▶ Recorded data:

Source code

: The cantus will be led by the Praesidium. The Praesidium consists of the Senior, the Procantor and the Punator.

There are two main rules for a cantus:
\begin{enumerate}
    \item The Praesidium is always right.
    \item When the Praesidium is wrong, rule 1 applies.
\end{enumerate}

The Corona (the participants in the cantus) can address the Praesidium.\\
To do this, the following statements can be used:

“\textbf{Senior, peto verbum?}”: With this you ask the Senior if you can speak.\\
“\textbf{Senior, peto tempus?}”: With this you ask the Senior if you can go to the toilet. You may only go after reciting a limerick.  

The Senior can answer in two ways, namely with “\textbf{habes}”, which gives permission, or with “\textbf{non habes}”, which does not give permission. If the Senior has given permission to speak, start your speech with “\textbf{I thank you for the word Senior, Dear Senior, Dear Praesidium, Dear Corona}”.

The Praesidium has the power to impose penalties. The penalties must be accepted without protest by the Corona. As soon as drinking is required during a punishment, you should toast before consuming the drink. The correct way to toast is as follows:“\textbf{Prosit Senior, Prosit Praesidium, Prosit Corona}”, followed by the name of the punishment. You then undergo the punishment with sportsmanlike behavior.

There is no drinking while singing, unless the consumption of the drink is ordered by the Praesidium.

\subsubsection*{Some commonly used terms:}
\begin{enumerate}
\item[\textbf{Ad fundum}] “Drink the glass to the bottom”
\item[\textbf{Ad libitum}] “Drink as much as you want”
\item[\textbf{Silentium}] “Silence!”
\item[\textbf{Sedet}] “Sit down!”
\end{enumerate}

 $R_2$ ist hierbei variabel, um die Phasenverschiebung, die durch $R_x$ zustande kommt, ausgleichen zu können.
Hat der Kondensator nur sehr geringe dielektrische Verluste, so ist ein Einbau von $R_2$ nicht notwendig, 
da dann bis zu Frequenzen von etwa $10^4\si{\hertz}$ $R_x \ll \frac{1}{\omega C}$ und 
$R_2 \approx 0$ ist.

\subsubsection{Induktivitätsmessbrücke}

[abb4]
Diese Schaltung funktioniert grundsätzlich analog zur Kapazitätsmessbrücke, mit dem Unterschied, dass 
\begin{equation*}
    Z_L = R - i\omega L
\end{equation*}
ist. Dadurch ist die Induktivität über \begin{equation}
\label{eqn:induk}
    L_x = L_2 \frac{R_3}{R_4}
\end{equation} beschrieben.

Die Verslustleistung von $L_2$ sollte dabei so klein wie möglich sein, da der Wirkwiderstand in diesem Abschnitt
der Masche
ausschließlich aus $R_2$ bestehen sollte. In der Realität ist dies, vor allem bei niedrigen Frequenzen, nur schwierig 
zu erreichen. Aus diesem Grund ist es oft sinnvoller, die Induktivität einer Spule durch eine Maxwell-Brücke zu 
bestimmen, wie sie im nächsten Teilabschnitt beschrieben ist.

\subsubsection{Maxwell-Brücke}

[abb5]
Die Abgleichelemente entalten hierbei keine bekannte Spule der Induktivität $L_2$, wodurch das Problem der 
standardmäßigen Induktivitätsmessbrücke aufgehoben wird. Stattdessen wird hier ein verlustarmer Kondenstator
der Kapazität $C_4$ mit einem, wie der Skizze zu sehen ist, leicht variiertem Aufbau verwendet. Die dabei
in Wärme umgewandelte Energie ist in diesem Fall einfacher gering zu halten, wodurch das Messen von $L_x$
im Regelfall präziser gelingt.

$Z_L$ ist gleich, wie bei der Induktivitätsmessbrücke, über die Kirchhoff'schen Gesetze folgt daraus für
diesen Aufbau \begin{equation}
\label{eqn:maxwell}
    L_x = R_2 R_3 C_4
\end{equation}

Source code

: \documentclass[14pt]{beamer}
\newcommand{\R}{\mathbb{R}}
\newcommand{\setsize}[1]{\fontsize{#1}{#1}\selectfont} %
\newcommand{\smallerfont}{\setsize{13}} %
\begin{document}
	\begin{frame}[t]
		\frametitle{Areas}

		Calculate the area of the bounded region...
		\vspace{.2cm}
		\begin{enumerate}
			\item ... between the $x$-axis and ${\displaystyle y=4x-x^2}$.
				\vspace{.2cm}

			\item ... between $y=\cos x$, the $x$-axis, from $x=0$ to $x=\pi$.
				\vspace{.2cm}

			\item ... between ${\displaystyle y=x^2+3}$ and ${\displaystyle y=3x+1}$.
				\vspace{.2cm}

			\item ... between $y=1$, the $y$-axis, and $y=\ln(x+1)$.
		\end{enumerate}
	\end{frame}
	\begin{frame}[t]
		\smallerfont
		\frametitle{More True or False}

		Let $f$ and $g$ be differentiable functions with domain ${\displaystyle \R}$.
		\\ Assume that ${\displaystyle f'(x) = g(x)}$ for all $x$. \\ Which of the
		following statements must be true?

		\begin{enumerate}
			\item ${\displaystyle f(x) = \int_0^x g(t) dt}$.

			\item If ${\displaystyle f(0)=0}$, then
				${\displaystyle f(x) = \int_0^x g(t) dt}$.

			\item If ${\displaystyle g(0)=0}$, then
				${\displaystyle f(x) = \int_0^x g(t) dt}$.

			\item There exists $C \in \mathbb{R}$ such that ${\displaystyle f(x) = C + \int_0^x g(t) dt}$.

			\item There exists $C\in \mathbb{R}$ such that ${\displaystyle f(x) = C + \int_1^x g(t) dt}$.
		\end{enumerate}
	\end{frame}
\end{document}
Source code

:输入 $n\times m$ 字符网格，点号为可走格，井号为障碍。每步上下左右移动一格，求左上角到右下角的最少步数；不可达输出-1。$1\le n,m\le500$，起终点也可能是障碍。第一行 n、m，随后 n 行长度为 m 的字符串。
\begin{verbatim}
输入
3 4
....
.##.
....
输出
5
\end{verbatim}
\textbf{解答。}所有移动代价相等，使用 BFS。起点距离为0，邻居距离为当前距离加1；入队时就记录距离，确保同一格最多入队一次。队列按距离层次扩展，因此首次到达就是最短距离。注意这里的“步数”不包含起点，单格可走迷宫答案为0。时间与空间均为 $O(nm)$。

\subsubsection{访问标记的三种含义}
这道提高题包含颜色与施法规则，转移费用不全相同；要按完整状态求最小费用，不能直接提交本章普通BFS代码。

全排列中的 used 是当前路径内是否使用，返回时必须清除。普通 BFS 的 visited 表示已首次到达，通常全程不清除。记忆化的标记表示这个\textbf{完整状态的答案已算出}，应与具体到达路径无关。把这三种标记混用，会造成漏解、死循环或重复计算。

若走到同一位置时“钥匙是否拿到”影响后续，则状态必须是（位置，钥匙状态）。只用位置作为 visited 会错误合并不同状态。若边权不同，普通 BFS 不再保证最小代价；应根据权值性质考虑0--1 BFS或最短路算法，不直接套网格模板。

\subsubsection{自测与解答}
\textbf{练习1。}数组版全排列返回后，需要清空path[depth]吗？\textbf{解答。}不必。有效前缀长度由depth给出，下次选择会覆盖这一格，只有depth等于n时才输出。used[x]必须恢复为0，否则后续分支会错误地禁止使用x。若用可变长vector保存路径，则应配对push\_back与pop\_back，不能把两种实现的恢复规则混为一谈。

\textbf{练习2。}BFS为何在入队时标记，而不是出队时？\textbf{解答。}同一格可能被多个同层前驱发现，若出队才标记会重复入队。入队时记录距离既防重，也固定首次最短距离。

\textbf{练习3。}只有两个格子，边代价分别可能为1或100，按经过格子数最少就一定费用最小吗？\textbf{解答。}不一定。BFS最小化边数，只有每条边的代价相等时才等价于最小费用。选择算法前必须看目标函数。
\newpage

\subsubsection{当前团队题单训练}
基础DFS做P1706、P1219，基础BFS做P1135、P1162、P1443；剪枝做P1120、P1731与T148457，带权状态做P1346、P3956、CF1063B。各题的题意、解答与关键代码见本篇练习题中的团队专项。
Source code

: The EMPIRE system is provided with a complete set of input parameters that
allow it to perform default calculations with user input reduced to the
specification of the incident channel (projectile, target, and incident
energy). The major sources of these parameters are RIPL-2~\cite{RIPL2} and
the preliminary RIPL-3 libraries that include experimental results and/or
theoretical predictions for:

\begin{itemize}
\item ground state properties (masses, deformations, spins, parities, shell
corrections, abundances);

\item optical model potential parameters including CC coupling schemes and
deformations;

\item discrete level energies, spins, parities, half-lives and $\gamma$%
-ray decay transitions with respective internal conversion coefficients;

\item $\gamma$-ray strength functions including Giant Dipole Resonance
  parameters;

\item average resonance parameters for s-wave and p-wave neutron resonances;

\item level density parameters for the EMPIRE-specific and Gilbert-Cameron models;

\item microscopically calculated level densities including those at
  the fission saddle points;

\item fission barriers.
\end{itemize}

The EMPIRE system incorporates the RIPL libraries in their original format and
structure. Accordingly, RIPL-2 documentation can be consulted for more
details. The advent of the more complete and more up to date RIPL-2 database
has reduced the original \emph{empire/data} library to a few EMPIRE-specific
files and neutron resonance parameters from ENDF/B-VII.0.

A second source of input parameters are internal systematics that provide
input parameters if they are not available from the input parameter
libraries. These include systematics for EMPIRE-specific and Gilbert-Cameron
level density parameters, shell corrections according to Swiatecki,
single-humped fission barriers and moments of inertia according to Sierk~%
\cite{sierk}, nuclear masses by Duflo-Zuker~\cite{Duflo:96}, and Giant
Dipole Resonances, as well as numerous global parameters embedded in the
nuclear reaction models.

▶ TASK DIRECTIONS: From the records above, pull every line that carries the word "RIPL".

▶ ANSWER TO THE EXERCISE:
energy). The major sources of these parameters are RIPL-2~\cite{RIPL2} and
the preliminary RIPL-3 libraries that include experimental results and/or
The EMPIRE system incorporates the RIPL libraries in their original format and
structure. Accordingly, RIPL-2 documentation can be consulted for more
details. The advent of the more complete and more up to date RIPL-2 database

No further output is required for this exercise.